Task goal: In the material below, which lines hold the word "lower"? Pick each one out.

Extracted data:
▽

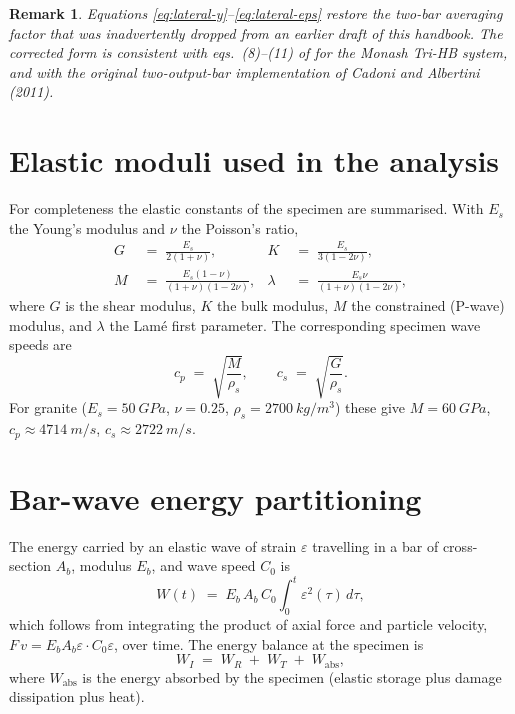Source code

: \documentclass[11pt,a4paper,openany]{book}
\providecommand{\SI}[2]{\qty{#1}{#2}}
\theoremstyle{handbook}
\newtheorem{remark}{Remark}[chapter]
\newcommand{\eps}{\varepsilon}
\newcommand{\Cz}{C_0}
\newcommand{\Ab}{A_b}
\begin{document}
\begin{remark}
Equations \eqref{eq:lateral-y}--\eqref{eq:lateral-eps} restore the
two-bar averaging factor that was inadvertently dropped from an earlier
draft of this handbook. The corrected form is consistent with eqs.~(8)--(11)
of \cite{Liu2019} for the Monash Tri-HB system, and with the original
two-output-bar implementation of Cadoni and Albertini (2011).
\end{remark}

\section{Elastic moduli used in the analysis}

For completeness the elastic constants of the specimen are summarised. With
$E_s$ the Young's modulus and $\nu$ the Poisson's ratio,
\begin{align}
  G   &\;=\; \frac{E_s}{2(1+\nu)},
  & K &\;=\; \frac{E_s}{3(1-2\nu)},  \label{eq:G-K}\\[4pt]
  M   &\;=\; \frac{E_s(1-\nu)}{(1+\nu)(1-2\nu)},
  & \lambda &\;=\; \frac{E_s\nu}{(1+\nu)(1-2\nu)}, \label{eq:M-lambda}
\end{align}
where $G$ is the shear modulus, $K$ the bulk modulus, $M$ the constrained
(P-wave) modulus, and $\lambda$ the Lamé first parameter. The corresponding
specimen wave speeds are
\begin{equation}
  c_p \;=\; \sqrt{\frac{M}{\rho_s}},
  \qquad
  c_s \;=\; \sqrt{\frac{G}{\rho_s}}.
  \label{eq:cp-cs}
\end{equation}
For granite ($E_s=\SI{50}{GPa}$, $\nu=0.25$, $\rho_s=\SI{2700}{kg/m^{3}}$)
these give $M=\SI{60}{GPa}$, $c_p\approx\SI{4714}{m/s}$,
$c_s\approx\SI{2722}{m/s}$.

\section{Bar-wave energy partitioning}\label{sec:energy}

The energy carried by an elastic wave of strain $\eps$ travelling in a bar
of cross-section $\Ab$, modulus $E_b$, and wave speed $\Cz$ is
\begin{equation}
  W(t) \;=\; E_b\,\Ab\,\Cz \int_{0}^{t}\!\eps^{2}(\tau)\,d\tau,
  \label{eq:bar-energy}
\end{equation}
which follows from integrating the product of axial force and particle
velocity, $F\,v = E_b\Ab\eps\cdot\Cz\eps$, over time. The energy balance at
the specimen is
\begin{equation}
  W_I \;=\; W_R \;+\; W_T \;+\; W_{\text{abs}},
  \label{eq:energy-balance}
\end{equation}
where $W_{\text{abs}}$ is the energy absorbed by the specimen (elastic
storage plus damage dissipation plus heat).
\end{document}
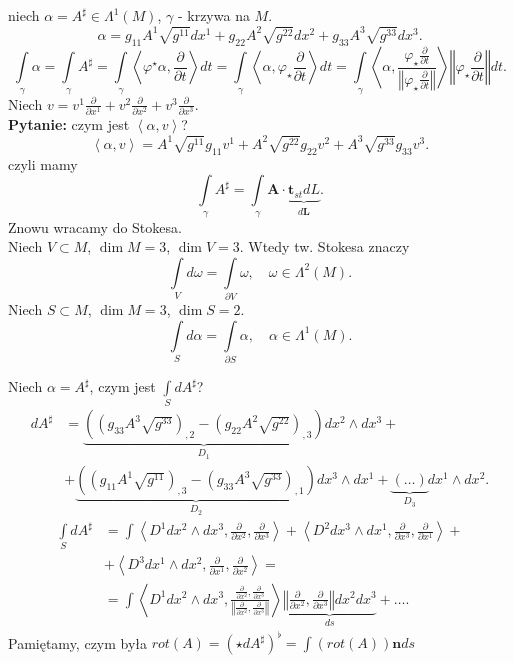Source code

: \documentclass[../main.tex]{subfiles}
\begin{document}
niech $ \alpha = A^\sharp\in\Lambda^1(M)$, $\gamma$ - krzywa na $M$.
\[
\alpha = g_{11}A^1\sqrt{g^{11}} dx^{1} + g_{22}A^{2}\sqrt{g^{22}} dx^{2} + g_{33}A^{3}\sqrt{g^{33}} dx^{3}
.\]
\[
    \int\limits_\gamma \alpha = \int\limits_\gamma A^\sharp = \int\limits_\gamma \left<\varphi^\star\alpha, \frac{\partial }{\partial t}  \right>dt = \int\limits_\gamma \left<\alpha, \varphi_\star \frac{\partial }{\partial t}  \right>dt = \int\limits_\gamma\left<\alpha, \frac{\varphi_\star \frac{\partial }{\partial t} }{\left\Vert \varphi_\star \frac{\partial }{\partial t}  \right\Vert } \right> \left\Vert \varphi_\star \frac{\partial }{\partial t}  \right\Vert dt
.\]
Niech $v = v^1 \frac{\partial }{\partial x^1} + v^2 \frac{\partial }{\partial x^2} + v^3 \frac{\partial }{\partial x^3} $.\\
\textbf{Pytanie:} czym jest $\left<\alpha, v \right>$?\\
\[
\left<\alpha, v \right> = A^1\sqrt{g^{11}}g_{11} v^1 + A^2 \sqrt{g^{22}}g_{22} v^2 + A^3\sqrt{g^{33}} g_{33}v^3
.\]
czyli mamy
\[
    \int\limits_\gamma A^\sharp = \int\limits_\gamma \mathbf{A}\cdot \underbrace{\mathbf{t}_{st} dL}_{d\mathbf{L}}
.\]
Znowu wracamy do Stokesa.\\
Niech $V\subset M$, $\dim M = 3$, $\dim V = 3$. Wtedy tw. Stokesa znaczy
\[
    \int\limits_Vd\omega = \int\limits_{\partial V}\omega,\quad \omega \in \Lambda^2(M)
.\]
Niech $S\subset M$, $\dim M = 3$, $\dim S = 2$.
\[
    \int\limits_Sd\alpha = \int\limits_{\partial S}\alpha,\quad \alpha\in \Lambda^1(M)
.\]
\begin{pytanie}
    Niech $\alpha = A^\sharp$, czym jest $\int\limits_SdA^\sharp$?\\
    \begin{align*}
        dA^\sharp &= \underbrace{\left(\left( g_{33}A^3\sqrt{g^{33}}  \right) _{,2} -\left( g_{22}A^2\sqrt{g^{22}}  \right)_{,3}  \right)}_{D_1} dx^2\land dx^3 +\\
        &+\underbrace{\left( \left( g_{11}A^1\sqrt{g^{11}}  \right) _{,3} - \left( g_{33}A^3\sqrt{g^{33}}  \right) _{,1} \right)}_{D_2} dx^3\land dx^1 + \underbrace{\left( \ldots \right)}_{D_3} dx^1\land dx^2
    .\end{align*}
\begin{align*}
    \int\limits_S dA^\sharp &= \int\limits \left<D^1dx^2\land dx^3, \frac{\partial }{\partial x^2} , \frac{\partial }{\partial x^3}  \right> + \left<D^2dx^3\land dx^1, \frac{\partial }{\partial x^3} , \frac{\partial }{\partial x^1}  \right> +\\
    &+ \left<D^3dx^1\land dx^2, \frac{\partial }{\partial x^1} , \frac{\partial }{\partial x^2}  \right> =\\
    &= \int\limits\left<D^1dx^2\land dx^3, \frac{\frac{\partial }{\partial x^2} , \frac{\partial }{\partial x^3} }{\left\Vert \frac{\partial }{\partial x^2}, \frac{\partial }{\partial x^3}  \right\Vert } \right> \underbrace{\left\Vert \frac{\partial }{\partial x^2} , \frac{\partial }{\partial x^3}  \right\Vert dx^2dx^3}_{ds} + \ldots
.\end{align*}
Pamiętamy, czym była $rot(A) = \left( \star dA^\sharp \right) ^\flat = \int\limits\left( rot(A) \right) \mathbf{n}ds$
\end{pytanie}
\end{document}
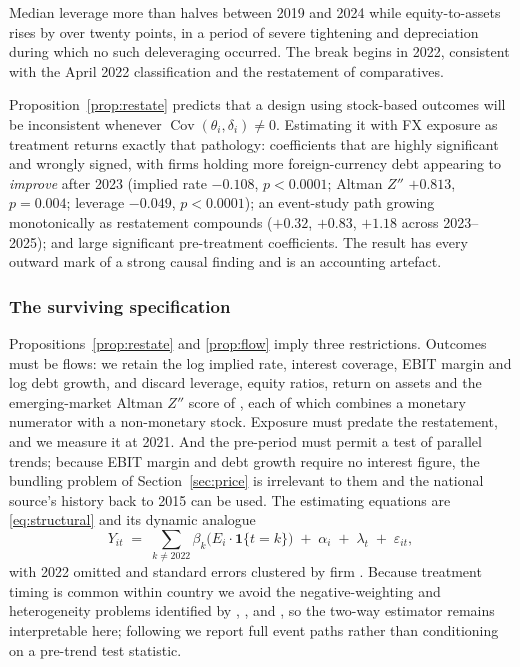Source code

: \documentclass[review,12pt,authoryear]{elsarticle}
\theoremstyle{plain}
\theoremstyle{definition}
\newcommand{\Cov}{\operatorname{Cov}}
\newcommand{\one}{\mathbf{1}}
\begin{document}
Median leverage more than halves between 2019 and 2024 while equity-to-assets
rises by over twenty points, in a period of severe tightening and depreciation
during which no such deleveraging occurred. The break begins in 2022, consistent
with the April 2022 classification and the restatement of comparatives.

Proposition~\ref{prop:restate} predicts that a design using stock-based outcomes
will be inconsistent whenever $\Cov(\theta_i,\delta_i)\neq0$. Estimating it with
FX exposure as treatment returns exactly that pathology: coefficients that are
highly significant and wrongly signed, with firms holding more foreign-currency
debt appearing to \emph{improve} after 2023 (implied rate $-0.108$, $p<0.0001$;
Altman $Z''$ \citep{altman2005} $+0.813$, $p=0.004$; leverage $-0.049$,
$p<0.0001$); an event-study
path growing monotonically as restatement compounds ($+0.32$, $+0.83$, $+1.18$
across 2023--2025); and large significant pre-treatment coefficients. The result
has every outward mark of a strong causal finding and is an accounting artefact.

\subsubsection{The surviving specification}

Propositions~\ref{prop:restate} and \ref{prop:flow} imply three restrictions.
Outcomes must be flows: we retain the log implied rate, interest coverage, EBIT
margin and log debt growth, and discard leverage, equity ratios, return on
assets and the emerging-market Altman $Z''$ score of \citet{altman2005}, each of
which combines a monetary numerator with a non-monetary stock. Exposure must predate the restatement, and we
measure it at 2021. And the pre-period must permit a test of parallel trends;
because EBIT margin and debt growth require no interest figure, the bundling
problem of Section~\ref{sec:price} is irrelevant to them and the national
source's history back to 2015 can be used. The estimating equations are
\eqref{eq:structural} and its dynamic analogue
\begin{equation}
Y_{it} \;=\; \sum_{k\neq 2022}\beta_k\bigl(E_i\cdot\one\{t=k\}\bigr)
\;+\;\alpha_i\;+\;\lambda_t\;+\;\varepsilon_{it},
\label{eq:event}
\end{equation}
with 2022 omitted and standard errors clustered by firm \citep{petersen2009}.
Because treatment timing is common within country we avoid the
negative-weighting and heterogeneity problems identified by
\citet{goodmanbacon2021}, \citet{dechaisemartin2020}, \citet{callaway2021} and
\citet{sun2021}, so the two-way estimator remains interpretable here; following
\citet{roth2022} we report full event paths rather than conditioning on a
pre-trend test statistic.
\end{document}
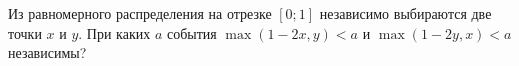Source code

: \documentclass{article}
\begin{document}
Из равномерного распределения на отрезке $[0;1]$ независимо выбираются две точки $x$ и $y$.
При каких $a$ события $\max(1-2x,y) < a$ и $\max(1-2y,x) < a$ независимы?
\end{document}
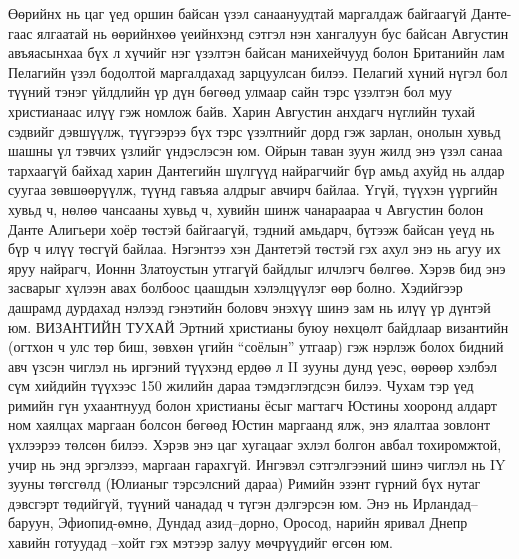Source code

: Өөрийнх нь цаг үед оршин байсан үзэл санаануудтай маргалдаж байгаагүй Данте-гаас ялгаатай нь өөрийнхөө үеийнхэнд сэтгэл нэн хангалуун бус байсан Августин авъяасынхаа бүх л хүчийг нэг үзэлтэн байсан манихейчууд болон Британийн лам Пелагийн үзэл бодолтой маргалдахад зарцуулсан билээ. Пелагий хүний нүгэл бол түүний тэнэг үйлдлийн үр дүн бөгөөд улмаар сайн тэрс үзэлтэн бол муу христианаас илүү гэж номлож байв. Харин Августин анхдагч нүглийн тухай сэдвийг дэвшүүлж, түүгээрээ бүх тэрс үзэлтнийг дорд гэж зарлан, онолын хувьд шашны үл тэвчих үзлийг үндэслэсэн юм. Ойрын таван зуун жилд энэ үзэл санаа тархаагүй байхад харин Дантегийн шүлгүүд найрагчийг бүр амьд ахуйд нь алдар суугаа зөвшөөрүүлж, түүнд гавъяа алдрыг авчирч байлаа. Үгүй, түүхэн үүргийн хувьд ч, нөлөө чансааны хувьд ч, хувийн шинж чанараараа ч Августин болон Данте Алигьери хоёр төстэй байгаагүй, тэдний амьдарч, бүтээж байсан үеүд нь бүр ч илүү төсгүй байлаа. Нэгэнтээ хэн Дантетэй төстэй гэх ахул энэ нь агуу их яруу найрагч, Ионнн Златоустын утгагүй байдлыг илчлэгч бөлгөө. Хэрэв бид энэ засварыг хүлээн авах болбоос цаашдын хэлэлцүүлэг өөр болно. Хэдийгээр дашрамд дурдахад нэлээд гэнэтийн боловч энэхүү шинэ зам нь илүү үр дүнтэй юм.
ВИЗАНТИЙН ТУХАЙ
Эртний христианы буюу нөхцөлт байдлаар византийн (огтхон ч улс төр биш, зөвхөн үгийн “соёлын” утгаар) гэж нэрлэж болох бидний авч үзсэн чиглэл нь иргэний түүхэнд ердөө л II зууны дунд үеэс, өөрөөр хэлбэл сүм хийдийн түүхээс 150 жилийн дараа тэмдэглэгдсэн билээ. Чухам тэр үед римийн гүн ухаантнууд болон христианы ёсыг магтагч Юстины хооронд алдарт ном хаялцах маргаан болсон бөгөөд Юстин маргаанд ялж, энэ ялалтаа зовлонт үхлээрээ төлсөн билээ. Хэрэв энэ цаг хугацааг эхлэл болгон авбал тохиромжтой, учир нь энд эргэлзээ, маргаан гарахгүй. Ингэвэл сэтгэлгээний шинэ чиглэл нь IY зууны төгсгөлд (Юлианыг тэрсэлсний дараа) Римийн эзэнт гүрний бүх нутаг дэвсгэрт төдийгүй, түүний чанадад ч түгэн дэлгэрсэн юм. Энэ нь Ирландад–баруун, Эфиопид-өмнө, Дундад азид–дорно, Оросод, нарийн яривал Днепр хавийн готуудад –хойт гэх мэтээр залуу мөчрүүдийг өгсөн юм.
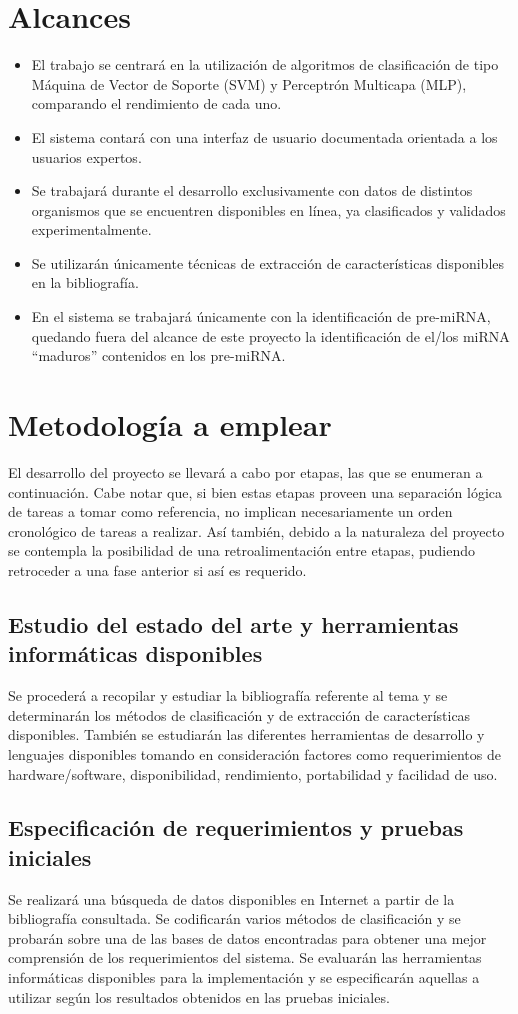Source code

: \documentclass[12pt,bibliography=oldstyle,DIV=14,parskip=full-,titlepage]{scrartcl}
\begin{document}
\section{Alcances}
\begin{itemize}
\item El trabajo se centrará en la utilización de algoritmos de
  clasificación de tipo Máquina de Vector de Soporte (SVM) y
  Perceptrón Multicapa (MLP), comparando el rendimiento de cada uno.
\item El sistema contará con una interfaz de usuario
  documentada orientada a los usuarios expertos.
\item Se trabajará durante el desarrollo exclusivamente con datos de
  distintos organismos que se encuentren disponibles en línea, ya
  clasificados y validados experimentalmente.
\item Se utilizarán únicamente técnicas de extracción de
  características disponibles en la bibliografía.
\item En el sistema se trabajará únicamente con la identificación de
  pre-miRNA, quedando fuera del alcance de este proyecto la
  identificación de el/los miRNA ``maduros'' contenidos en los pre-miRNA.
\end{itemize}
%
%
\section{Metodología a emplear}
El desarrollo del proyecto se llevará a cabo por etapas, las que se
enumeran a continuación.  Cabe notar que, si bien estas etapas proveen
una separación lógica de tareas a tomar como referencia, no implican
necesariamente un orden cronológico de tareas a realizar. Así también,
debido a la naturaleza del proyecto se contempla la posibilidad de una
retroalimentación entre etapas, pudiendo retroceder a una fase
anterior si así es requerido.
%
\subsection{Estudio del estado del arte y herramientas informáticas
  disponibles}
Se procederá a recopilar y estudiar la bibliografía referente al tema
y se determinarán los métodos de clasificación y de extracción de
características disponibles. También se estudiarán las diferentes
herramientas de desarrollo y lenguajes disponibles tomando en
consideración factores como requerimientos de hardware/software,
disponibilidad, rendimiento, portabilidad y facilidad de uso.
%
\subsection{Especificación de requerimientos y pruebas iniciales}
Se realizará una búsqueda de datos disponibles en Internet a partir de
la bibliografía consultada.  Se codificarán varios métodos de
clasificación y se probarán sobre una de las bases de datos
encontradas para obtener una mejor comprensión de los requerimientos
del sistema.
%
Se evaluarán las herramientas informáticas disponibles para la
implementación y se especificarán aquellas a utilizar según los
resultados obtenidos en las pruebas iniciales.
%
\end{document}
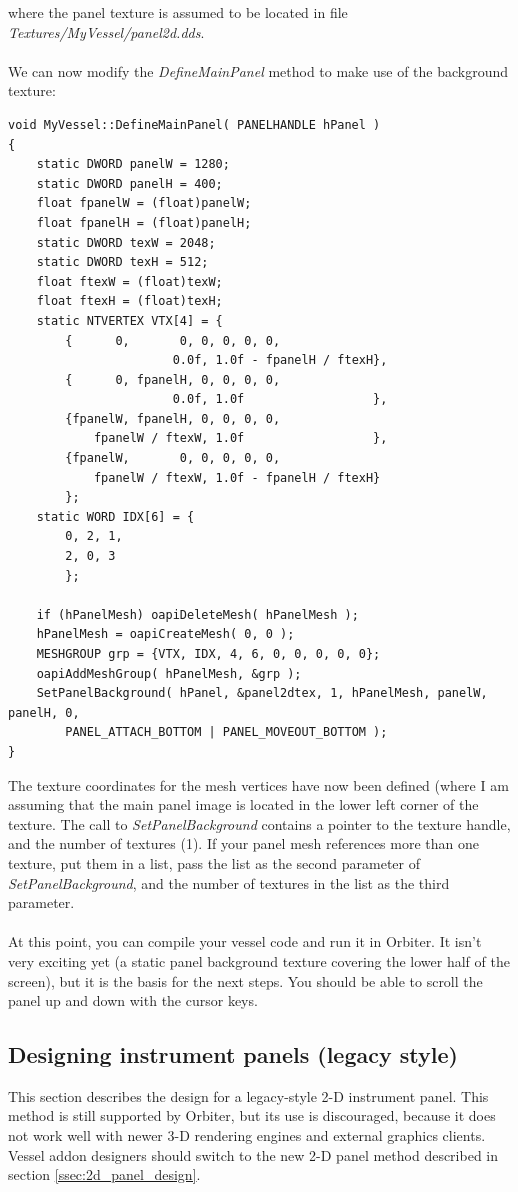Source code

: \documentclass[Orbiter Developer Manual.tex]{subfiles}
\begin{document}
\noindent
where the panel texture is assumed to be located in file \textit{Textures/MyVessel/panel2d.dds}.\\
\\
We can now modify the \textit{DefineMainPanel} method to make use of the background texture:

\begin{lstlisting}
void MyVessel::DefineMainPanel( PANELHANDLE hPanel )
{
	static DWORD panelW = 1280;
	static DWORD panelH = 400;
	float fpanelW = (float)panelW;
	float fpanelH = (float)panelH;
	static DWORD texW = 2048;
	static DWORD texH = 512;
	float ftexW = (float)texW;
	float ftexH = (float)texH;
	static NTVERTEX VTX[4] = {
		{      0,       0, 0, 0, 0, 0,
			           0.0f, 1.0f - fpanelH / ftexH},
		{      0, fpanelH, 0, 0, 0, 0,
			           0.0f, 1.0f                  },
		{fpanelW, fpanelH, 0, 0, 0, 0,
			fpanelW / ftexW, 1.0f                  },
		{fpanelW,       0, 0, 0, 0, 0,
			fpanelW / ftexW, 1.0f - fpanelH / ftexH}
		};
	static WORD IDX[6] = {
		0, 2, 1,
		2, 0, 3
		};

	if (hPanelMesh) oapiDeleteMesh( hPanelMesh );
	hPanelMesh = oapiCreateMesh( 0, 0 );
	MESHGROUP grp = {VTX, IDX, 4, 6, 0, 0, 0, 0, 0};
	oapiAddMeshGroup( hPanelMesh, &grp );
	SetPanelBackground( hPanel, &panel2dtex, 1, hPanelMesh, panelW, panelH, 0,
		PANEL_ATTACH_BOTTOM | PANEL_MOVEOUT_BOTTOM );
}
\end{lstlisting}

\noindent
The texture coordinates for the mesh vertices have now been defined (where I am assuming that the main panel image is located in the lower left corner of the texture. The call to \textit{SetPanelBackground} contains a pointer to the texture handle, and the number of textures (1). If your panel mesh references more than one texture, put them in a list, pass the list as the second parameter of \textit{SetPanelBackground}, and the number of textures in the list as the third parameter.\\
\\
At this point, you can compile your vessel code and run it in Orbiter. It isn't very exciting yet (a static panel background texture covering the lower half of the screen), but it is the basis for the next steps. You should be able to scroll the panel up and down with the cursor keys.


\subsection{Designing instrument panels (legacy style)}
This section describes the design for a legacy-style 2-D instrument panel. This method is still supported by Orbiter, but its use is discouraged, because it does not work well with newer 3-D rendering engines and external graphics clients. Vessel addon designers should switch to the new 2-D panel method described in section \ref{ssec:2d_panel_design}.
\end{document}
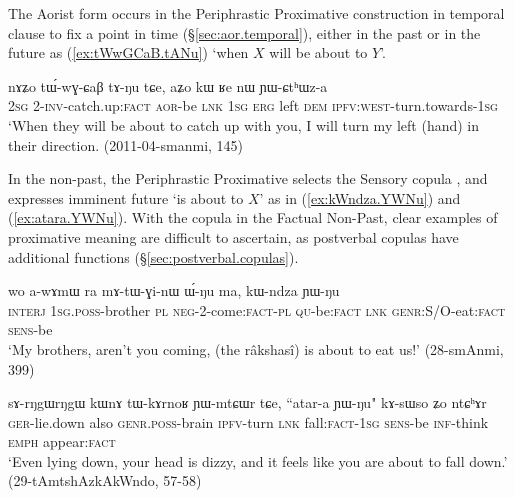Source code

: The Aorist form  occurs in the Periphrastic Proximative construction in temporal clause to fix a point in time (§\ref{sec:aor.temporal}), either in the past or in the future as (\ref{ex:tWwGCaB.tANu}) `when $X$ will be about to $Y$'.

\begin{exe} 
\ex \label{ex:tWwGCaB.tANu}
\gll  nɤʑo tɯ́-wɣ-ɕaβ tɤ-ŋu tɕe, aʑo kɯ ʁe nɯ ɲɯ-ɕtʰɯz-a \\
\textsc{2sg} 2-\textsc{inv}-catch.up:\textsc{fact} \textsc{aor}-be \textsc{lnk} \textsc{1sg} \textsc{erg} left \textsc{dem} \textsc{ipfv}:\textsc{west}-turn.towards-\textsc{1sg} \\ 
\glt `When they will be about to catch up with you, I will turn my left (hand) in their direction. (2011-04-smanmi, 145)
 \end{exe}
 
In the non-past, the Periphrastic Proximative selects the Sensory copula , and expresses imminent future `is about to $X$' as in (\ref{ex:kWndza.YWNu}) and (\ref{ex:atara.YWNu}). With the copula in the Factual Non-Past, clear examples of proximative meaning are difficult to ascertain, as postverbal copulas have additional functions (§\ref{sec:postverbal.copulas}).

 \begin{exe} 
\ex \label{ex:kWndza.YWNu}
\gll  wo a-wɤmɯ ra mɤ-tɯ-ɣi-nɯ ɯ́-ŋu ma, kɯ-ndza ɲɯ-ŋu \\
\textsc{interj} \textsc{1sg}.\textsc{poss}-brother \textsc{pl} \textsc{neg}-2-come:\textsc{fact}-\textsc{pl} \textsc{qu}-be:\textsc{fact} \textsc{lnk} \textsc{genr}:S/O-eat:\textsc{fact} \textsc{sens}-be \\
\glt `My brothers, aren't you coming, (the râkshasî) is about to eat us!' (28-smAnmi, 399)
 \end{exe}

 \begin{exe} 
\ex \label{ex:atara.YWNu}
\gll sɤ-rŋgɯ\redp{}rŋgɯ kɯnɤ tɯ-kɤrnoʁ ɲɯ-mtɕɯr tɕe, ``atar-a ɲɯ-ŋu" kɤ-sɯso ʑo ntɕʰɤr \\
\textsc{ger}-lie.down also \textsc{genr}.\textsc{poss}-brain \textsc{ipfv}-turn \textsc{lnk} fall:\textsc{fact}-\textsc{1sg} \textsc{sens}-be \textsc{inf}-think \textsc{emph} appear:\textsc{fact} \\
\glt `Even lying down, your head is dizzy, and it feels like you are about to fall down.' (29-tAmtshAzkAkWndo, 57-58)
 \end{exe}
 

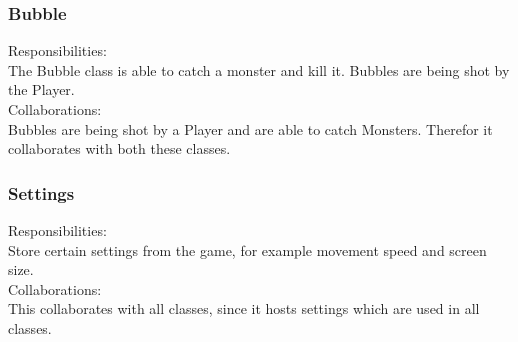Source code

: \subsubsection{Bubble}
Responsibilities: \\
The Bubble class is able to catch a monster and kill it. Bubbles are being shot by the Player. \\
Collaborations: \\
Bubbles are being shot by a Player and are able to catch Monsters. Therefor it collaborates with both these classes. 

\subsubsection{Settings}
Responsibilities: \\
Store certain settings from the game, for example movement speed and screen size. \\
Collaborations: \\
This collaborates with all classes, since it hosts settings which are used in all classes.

△

Result:
The texture coordinates for the mesh vertices have now been defined (where I am assuming that the main panel image is located in the lower left corner of the texture. The call to \textit{SetPanelBackground} contains a pointer to the texture handle, and the number of textures (1). If your panel mesh references more than one texture, put them in a list, pass the list as the second parameter of \textit{SetPanelBackground}, and the number of textures in the list as the third parameter.\\
At this point, you can compile your vessel code and run it in Orbiter. It isn't very exciting yet (a static panel background texture covering the lower half of the screen), but it is the basis for the next steps. You should be able to scroll the panel up and down with the cursor keys.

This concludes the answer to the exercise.